# Efficient Data Structure for Closest Euclidean Distance

The question is inspired by the following UVa problem: https://onlinejudge.org/index.php?option=onlinejudge&Itemid=99999999&category=18&page=show_problem&problem=1628.

A network of autonomous, battery-powered, data acquisition stations has been installed to monitor the climate in the region of Amazon. An order-dispatch station can initiate transmission of instructions to the control stations so that they change their current parameters. To avoid overloading the battery, each station (including the order-dispatch station) can only transmit to two other stations. The destinataries of a station are the two closest stations. In case of draw, the first criterion is to chose the westernmost (leftmost on the map), and the second criterion is to chose the southernmost (lowest on the map). You are commissioned by Amazon State Government to write a program that decides if, given the localization of each station, messages can reach all stations.
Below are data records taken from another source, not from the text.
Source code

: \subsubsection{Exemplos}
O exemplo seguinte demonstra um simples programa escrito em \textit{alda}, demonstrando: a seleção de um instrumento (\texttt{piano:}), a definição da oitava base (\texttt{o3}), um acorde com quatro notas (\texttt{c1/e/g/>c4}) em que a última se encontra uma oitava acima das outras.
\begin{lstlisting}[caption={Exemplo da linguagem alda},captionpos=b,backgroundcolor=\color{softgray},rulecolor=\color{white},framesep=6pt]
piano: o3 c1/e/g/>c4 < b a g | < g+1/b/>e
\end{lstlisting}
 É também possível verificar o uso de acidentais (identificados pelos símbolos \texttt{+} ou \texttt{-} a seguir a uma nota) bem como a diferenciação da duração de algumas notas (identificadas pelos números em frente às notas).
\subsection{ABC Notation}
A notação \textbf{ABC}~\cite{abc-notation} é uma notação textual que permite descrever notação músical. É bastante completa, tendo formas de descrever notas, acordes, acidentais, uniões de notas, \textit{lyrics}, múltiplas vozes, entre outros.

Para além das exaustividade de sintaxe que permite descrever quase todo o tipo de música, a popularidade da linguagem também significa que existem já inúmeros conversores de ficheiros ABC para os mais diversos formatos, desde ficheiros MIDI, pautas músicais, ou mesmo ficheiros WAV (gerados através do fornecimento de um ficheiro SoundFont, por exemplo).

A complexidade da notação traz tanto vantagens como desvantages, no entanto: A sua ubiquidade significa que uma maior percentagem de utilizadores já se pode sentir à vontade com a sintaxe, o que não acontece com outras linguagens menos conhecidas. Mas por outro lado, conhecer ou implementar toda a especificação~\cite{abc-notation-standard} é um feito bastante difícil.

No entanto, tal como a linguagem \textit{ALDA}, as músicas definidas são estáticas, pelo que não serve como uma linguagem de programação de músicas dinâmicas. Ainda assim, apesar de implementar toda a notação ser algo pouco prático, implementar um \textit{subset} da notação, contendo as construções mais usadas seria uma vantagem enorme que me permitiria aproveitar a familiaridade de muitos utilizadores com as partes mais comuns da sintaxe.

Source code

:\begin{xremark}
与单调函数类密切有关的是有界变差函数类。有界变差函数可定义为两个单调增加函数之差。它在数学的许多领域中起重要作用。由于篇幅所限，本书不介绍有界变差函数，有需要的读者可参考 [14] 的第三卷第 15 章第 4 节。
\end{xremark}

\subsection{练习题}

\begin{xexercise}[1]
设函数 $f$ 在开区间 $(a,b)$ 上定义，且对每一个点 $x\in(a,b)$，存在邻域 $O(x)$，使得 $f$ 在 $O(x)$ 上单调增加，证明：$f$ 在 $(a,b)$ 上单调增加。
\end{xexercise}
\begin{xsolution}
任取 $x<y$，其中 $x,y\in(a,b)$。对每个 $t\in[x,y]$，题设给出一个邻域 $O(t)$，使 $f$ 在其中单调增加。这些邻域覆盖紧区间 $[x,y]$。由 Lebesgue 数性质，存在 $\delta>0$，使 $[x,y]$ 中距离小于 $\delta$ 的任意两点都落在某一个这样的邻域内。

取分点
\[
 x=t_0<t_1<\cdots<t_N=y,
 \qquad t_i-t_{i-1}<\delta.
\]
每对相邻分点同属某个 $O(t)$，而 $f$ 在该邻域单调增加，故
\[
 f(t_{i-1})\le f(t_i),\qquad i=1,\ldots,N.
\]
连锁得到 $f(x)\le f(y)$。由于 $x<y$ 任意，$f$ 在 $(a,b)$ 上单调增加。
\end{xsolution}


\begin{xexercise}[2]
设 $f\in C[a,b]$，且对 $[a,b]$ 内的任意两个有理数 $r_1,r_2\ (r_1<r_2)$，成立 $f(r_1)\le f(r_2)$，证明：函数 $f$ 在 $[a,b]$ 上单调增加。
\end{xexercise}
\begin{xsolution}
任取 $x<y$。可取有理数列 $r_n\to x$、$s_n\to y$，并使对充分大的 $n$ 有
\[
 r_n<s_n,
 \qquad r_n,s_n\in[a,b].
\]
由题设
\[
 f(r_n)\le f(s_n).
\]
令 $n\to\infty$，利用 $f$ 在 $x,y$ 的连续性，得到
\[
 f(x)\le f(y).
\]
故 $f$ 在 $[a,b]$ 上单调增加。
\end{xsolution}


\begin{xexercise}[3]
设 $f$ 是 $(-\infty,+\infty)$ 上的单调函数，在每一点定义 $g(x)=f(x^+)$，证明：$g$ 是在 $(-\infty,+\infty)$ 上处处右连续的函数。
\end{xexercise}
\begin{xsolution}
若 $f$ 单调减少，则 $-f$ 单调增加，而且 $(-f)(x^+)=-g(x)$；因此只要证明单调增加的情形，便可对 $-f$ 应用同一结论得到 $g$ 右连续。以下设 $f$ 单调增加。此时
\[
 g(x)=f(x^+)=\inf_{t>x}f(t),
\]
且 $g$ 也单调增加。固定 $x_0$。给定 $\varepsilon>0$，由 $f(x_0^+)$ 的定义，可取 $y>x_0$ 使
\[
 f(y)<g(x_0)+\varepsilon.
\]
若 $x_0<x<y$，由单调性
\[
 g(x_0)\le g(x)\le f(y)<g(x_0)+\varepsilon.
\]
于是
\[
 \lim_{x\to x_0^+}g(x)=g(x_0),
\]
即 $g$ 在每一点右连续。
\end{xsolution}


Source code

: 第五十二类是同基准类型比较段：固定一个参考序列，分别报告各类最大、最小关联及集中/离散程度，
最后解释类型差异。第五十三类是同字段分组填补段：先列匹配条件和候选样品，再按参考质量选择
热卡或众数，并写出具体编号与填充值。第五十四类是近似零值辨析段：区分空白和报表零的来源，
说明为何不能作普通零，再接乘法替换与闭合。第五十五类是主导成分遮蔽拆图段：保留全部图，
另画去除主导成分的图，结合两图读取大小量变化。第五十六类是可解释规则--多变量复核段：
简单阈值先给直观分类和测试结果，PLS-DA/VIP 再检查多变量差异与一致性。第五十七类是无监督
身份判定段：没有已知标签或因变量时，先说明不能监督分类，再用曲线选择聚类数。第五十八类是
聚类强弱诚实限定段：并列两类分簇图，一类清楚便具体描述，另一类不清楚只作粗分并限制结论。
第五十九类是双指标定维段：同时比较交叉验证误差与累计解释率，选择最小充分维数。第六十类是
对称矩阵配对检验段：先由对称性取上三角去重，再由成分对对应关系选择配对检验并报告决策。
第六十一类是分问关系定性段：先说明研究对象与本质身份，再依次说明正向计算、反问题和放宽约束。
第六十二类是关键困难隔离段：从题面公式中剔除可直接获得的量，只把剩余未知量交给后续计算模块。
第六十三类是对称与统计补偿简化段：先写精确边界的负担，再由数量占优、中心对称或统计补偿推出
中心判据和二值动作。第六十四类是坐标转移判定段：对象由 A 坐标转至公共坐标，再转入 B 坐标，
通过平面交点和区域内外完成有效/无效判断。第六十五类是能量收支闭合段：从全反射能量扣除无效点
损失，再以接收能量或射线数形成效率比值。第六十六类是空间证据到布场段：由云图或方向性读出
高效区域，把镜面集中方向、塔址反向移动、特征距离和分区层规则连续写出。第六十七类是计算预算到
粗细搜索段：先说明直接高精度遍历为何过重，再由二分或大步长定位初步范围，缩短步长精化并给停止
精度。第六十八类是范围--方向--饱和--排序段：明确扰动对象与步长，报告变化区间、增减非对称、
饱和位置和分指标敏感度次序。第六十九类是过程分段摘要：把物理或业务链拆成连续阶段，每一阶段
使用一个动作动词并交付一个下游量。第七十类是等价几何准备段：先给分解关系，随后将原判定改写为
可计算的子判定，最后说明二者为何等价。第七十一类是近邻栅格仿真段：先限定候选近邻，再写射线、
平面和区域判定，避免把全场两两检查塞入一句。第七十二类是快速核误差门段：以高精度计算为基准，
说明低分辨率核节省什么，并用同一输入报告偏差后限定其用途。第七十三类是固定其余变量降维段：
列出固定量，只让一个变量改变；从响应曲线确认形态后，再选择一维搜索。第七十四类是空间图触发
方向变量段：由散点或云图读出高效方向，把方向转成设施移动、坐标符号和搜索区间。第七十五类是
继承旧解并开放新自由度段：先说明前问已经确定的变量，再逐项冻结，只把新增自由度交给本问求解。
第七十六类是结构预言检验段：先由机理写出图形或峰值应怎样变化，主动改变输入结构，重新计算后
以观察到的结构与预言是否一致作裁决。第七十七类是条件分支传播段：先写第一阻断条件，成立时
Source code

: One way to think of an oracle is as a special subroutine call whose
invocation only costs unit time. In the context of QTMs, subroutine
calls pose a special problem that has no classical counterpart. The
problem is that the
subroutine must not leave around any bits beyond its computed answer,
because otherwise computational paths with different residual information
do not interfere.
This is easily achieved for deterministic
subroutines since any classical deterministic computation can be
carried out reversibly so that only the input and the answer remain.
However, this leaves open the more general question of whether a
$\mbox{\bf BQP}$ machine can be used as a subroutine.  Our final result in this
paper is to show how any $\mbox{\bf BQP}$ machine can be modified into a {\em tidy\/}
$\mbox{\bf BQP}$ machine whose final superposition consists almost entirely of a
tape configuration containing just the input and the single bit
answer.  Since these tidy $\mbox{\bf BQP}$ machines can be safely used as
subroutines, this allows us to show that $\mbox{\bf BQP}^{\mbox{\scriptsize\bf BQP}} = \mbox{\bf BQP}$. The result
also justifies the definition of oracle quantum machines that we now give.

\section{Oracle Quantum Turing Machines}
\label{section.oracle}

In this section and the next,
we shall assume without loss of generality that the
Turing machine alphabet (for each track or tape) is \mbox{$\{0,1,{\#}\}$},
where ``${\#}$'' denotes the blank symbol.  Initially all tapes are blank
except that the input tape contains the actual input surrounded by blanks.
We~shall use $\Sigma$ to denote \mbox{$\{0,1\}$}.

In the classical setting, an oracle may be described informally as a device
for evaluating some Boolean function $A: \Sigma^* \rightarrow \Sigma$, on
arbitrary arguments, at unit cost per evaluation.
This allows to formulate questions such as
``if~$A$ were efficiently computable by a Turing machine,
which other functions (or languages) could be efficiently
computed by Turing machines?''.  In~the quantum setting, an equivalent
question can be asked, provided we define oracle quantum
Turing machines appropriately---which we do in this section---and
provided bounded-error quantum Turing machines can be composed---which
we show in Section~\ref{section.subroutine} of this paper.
The naive algorithm of course would build a graph with stations as vertices and calculate the edges from a given vertex by searching through all other vertices for the closest two. Then, we could simply run DFS/BFS. Of course, this takes $$O(V^2)$$ time to construct the graph (which does pass the test cases). My question, though, is if we can build the graph any faster with an appropriate data structure. Specifically, given an arbitrary query point $$p$$ and a given set of points $$S$$, can we organize the points in $$S$$ in such a way that we can quickly find the two closest points in $$S$$ to $$p$$ (say, in $$\log V$$ time?).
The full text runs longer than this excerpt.